Li Pan, Liu Li, Zhou Fuling
Department of Hematology, Zhongnan Hospital of Wuhan University, Wuhan, 430071, China.
BMC Cancer. 2024 Dec 26;24(1):1576. doi: 10.1186/s12885-024-13348-6.
The complexity of acute myeloid leukemia (AML) is increasingly recognized through the identification of distinct subgroups, including those with an APL-like immunophenotype characterized by the absence of CD34 and HLA-DR expression, which is widely recognized as a representative immunophenotype in acute promyelocytic leukemia (APL). This study sought to understand the clinical, molecular, and prognostic differences between AML patients with and without this phenotype.
This study retrospectively analysed 191 de novo non-M3 AML patients and identified 32 patients with the CD34HLA-DR phenotype resembling APL-like immunophenotype, considered as the experimental group. Clinical data, including complete blood count, leukemic blasts, coagulation analysis DIC score, and OS, were collected, and immunophenotypic and molecular data were compared between this group and a control group of patients without this immunophenotype.

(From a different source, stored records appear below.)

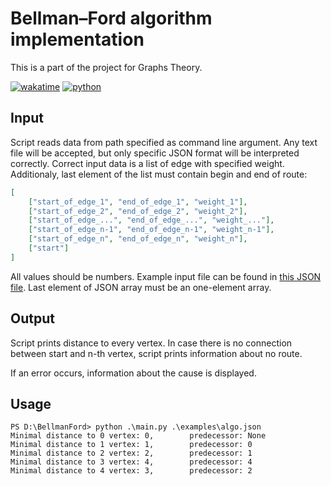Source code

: # Bellman–Ford algorithm implementation

This is a part of the project for Graphs Theory.

[![wakatime](https://wakatime.com/badge/github/sokoloowski/BellmanFord.svg)](https://wakatime.com/badge/github/sokoloowski/BellmanFord)
[![python](https://img.shields.io/badge/language-python-%23306998)](https://www.python.org/)

## Input

Script reads data from path specified as command line argument. Any text file will be accepted, but only specific JSON format will be interpreted correctly. Correct input data is a list of edge with specified weight. Additionaly, last element of the list must contain begin and end of route:

```json
[
    ["start_of_edge_1", "end_of_edge_1", "weight_1"],
    ["start_of_edge_2", "end_of_edge_2", "weight_2"],
    ["start_of_edge_...", "end_of_edge_...", "weight_..."],
    ["start_of_edge_n-1", "end_of_edge_n-1", "weight_n-1"],
    ["start_of_edge_n", "end_of_edge_n", "weight_n"],
    ["start"]
]
```

All values should be numbers. Example input file can be found in [this JSON file](examples/algo.json). Last element of JSON array must be an one-element array.

## Output

Script prints distance to every vertex. In case there is no connection between start and n-th vertex, script prints information about no route.

If an error occurs, information about the cause is displayed.

## Usage

```
PS D:\BellmanFord> python .\main.py .\examples\algo.json
Minimal distance to 0 vertex: 0,        predecessor: None
Minimal distance to 1 vertex: 1,        predecessor: 0
Minimal distance to 2 vertex: 2,        predecessor: 1
Minimal distance to 3 vertex: 4,        predecessor: 4
Minimal distance to 4 vertex: 3,        predecessor: 2
```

Patients with the CD34HLA-DR immunophenotype in the AML cohort had a significantly greater risk of developing disseminated intravascular coagulation (DIC) than did patients in the control group. Additionally, a lower rate of expression of immunophenotypic clusters of differentiation (CD markers) associated with poor prognosis was observed in the CD34HLA-DR group. At the molecular level, an increased frequency of nucleophosmin 1 (NPM1) mutations and increased expression of the Wilms' tumor 1 (WT1) gene were noted in this subgroup. However, contrary to patients with an expected favourable prognosis, patients in the favourable risk group with the CD34HLA-DR immunophenotype had significantly shorter overall survival than did patients in the control group.
The findings highlight the patients exhibiting the CD34HLA-DR immunophenotype as a unique AML subgroup with specific clinical and molecular traits, notably a predisposition to DIC, which affecting prognosis. This finding has implications for risk stratification and potential targeted therapies for AML management.
通过识别不同的亚组,急性髓系白血病(AML)的复杂性越来越受到认可,其中包括那些具有类似急性早幼粒细胞白血病(APL)免疫表型的亚组,其特征是缺乏CD34和HLA-DR表达,这被广泛认为是急性早幼粒细胞白血病(APL)的代表性免疫表型。本研究旨在了解具有和不具有这种表型的AML患者之间的临床、分子和预后差异。
本研究回顾性分析了191例初发非M3 AML患者,确定了32例具有类似APL样免疫表型的CD34HLA-DR表型患者,作为实验组。收集临床数据,包括全血细胞计数、白血病原始细胞、凝血分析DIC评分和总生存期,并比较该组与无此免疫表型的对照组患者的免疫表型和分子数据。
AML队列中具有CD34HLA-DR免疫表型的患者发生弥散性血管内凝血(DIC)的风险明显高于对照组患者。此外,在CD34HLA-DR组中观察到与预后不良相关的免疫表型分化簇(CD标志物)表达率较低。在分子水平上,该亚组中核磷蛋白1(NPM1)突变频率增加,威尔姆斯瘤1(WT1)基因表达增加。然而,与预期预后良好的患者相反,具有CD34HLA-DR免疫表型的低危组患者的总生存期明显短于对照组患者。
研究结果突出显示,表现出CD34HLA-DR免疫表型的患者是一个具有特定临床和分子特征的独特AML亚组,尤其是易患DIC,这影响了预后。这一发现对AML治疗的风险分层和潜在靶向治疗具有重要意义。